15 de outubro. Embora o outono tivesse já chegado, a temperatura em Portugal continuava a ser abrasadora e a seca (o Instituto Português do Mar e da Atmosfera descrevia-a como “severa” em quase todo o país) aumentava o risco de incêndio em vários distritos. Poucos acreditariam, contudo, que depois dos incêndios de junho (o fogo de Pedrógão Grande, fogo esse que alastraria a outros municípios vizinhos, fez 64 mortos e centenas de feridos: 250) a tragédia regressasse ainda naquele ano. Mas regressou.

E regressou a vários distritos: Castelo Branco, Coimbra, Guarda, Leiria e Viseu. 45 pessoas morreram então. E 15 de outubro foi considerado o “pior dia de incêndios do ano”. Tondela foi um dos concelhos mais afetados.

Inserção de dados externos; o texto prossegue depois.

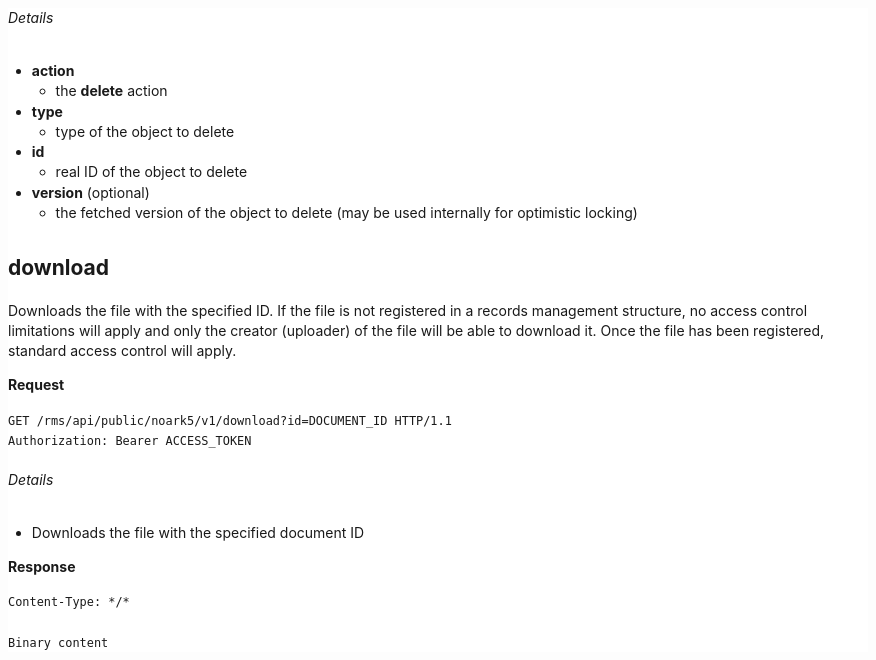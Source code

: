 ###### Details

- **action**
  - the **delete** action
- **type**
  - type of the object to delete
- **id**
  - real ID of the object to delete
- **version** (optional)
  - the fetched version of the object to delete (may be used internally for optimistic locking)

## **download**

Downloads the file with the specified ID. If the file is not registered in a records management structure, no access control limitations will apply and only the creator (uploader) of the file will be able to download it. Once the file has been registered, standard access control will apply.

**Request**

``` text
GET /rms/api/public/noark5/v1/download?id=DOCUMENT_ID HTTP/1.1
Authorization: Bearer ACCESS_TOKEN
```

###### Details

- Downloads the file with the specified document ID

**Response**

``` text
Content-Type: */*

Binary content
```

Hermínio Lopes e Hermínio Romão morreram, confirmou a Proteção Civil semanas depois. Foram as duas únicas perdas humanas em Tondela. As materiais, essas, deixariam várias famílias sem praticamente nada (casa, bens e esperança) e muitos sem emprego também – as empresas da região (que empregam largas centenas de trabalhadores, que são o sustento para aldeias inteiras, famílias inteiras) viram as suas fábricas destruídas pelo fogo e começam só agora, tantos meses depois, a reerguer-se.

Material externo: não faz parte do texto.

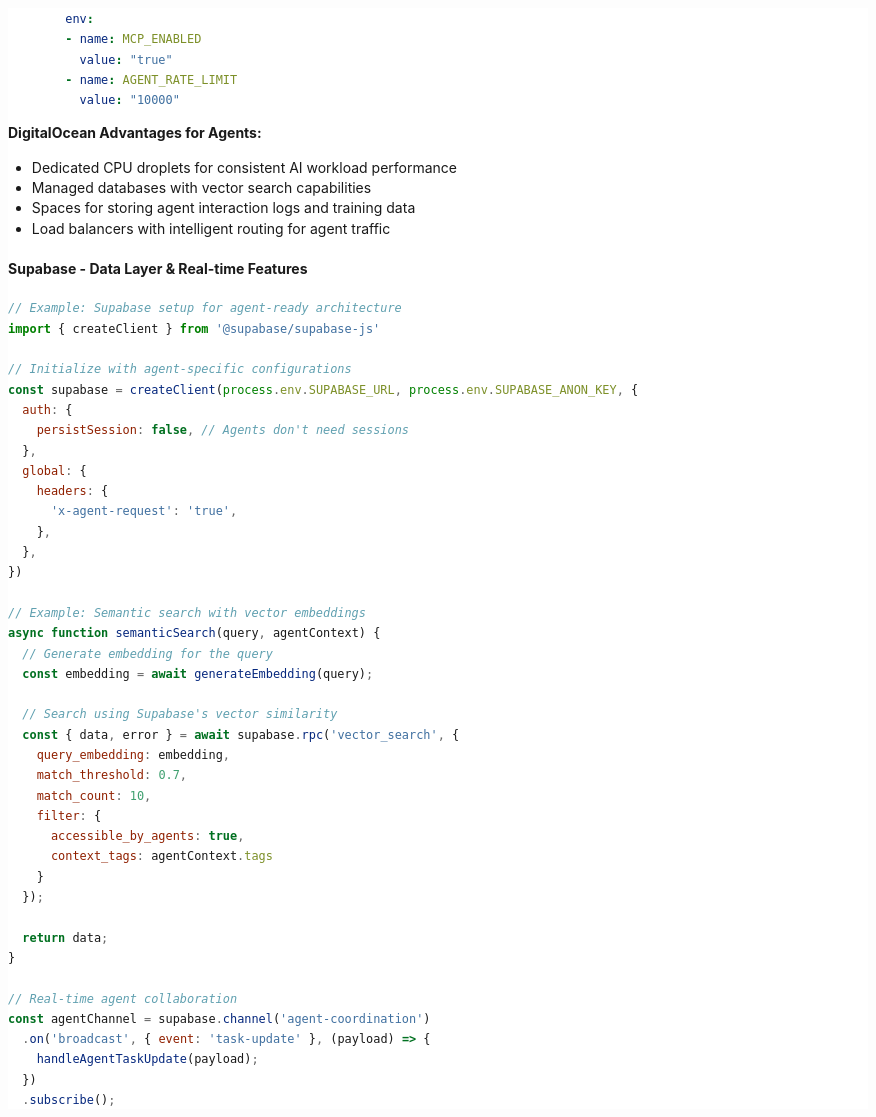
 ```yaml
        env:
        - name: MCP_ENABLED
          value: "true"
        - name: AGENT_RATE_LIMIT
          value: "10000"
```

**DigitalOcean Advantages for Agents:**
- Dedicated CPU droplets for consistent AI workload performance
- Managed databases with vector search capabilities
- Spaces for storing agent interaction logs and training data
- Load balancers with intelligent routing for agent traffic

#### **Supabase** - Data Layer & Real-time Features
```javascript
// Example: Supabase setup for agent-ready architecture
import { createClient } from '@supabase/supabase-js'

// Initialize with agent-specific configurations
const supabase = createClient(process.env.SUPABASE_URL, process.env.SUPABASE_ANON_KEY, {
  auth: {
    persistSession: false, // Agents don't need sessions
  },
  global: {
    headers: {
      'x-agent-request': 'true',
    },
  },
})

// Example: Semantic search with vector embeddings
async function semanticSearch(query, agentContext) {
  // Generate embedding for the query
  const embedding = await generateEmbedding(query);
  
  // Search using Supabase's vector similarity
  const { data, error } = await supabase.rpc('vector_search', {
    query_embedding: embedding,
    match_threshold: 0.7,
    match_count: 10,
    filter: {
      accessible_by_agents: true,
      context_tags: agentContext.tags
    }
  });
  
  return data;
}

// Real-time agent collaboration
const agentChannel = supabase.channel('agent-coordination')
  .on('broadcast', { event: 'task-update' }, (payload) => {
    handleAgentTaskUpdate(payload);
  })
  .subscribe();
```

Os fogos que deflagraram na região Centro atingiram 800 casas de primeira habitação, confirmou no final de outubro a presidente da Comissão de Coordenação e Desenvolvimento Regional do Centro, Ana Abrunhosa. Pouco depois, o presidente da Câmara Municipal de Tondela, José António Jesus, avançava que 220 das habitações ficavam no concelho de Tondela. E acrescentou que os prejuízos (tudo somado: habitações mas, também, infraestruturas municipais, indústria, comércio e serviços) estimavam-se em perto de 30 milhões de euros. “Neste valor não estão contabilizados os danos florestais nem os danos dos pequenos agricultores, com alfaias, anexos ou explorações agrícolas”, sustentou José António Jesus.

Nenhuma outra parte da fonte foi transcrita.